Mia madre mi ripeteva sempre che la mia bellezza mi avrebbe aiutato nella mia vita. Mi ha aiutato a diventare uno schiavo, un oggetto, ecco cosa ha fatto. Passo di mano in mano, di amante in amante.
Questa è vita?
Annie Cresta è stata la mia luce, ma adesso anche questa verrà spenta dalle brutalità degli Hunger Games.
In questo letto sono sommerso dai cuscini e sono stanco, spossato, affranto. Almeno lei era una donna. Mi giro su di un fianco e le ferite sulla schiena tirano, alcune devono anche essersi riaperte. Dannazione. Mi fa male tutto e non so nemmeno se riuscirò ad alzarmi oggi. Vorrei vomitare, mi aiuterebbe ad espellere il disgusto per me stesso che sto provando ora.

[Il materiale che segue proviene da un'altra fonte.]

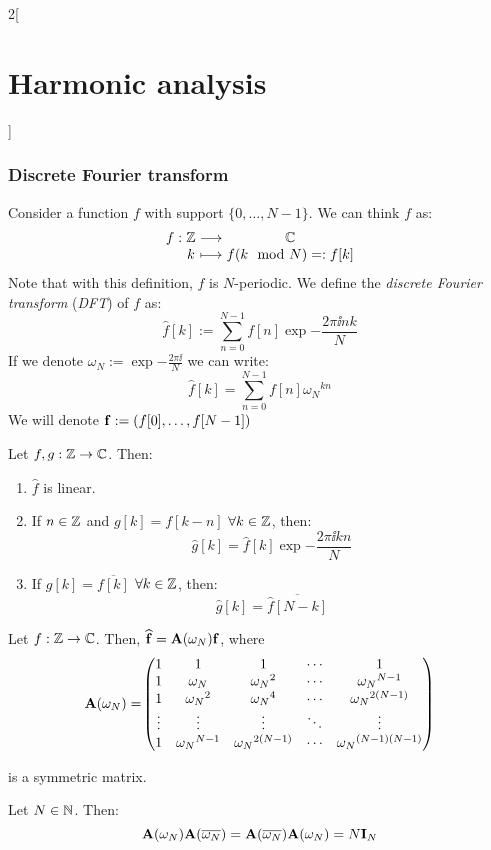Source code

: \documentclass[../../../main_math.tex]{subfiles}
\begin{document}
\begin{multicols}{2}[\section{Harmonic analysis}]
  \subsubsection{Discrete Fourier transform}
  \begin{definition}
    Consider a function $f$ with support $\{0,\ldots,N-1\}$. We can think $f$ as:
    $$\function{f}{\ZZ}{\CC}{k}{f(k\mod{N})=:f[k]}$$
    Note that with this definition, $f$ is $N$-periodic. We define the \emph{discrete Fourier transform} (\emph{DFT}) of $f$ as:
    $$\widehat{f}[k]:=\sum_{n=0}^{N-1}f[n]\exp{-\frac{2\pi\ii nk}{N}}$$
    If we denote $\omega_N:=\exp{-\frac{2\pi\ii}{N}}$ we can write:
    $$\widehat{f}[k]=\sum_{n=0}^{N-1}f[n]{\omega_N}^{kn}$$
    We will denote $\boldsymbol{\mathrm{f}}:=(f[0],\ldots,f[N-1])$
  \end{definition}
  \begin{proposition}
    Let $f,g:\mathbb{Z}\rightarrow\mathbb{C}$. Then:
    \begin{enumerate}
      \item $\widehat{f}$ is linear.
      \item If $n\in\mathbb{Z}$ and $g[k]=f[k-n]$ $\forall k\in\mathbb{Z}$, then: $$\widehat{g}[k]=\widehat{f}[k]\exp{-\frac{2\pi\ii k n}{N}}$$
      \item If $g[k]=\overline{f[k]}$ $\forall k\in\mathbb{Z}$, then: $$\widehat{g}[k]=\overline{\widehat{f}[N-k]}$$
    \end{enumerate}
  \end{proposition}
  \begin{proposition}
    Let $f:\mathbb{Z}\rightarrow\mathbb{C}$. Then, $\boldsymbol{\mathrm{\widehat{f}}}=\boldsymbol{\mathrm{A}}(\omega_N)\boldsymbol{\mathrm{f}}$, where
    $$\boldsymbol{\mathrm{A}}(\omega_N)=\!\begin{pmatrix}
        1      & 1                & 1                   & \cdots & 1                       \\
        1      & \omega_N         & {\omega_N}^2        & \cdots & {\omega_N}^{N-1}        \\
        1      & {\omega_N}^2     & {\omega_N}^4        & \cdots & {\omega_N}^{2(N-1)}     \\
        \vdots & \vdots           & \vdots              & \ddots & \vdots                  \\
        1      & {\omega_N}^{N-1} & {\omega_N}^{2(N-1)} & \cdots & {\omega_N}^{(N-1)(N-1)}
      \end{pmatrix}$$
  \end{proposition}
  is a symmetric matrix.
  \begin{lemma}
    Let $N\in\mathbb{N}$. Then: $$\boldsymbol{\mathrm{A}}(\omega_N)\boldsymbol{\mathrm{A}}(\overline{\omega_N})=\boldsymbol{\mathrm{A}}(\overline{\omega_N})\boldsymbol{\mathrm{A}}(\omega_N)=N\boldsymbol{\mathrm{I}}_N$$

\end{lemma}
\end{multicols}
\end{document}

Meglio essere morti che odiarsi come mi odio io, meglio essere morti che essere me.
Allungo una mano verso la testiera del letto e quando la trovo mi ci aggrappo per mettermi a sedere. La testa mi gira terribilmente. Ma cosa diavolo mi hanno fatto?
Sento i conati di vomito prendermi lo stomaco, ma io posso avere più autocontrollo di così. Prendo un profondo respiro e chiudo gli occhi. Devo calmarmi, alzarmi, vestirmi e tornare a prendermi cura di Annie da lontano. Ha ritrovato James e lasciato i Favoriti – che come temevo la stavano solo usando per i loro scopi – ne sono proprio felice. Ora sono insieme, hanno un rifugio e sopravvivranno ancora un po’. Sono sollevato, adesso Annie ha una possibilità in più di vincere i giochi.
James me lo ha promesso, quando l’ho accompagnato all’hovercraft che lo ha condotto fino all’arena. Mi ha detto che l’avrebbe aiutata a vincere. Non so se siano ancora queste le sue intenzioni ma è proprio quello che spero.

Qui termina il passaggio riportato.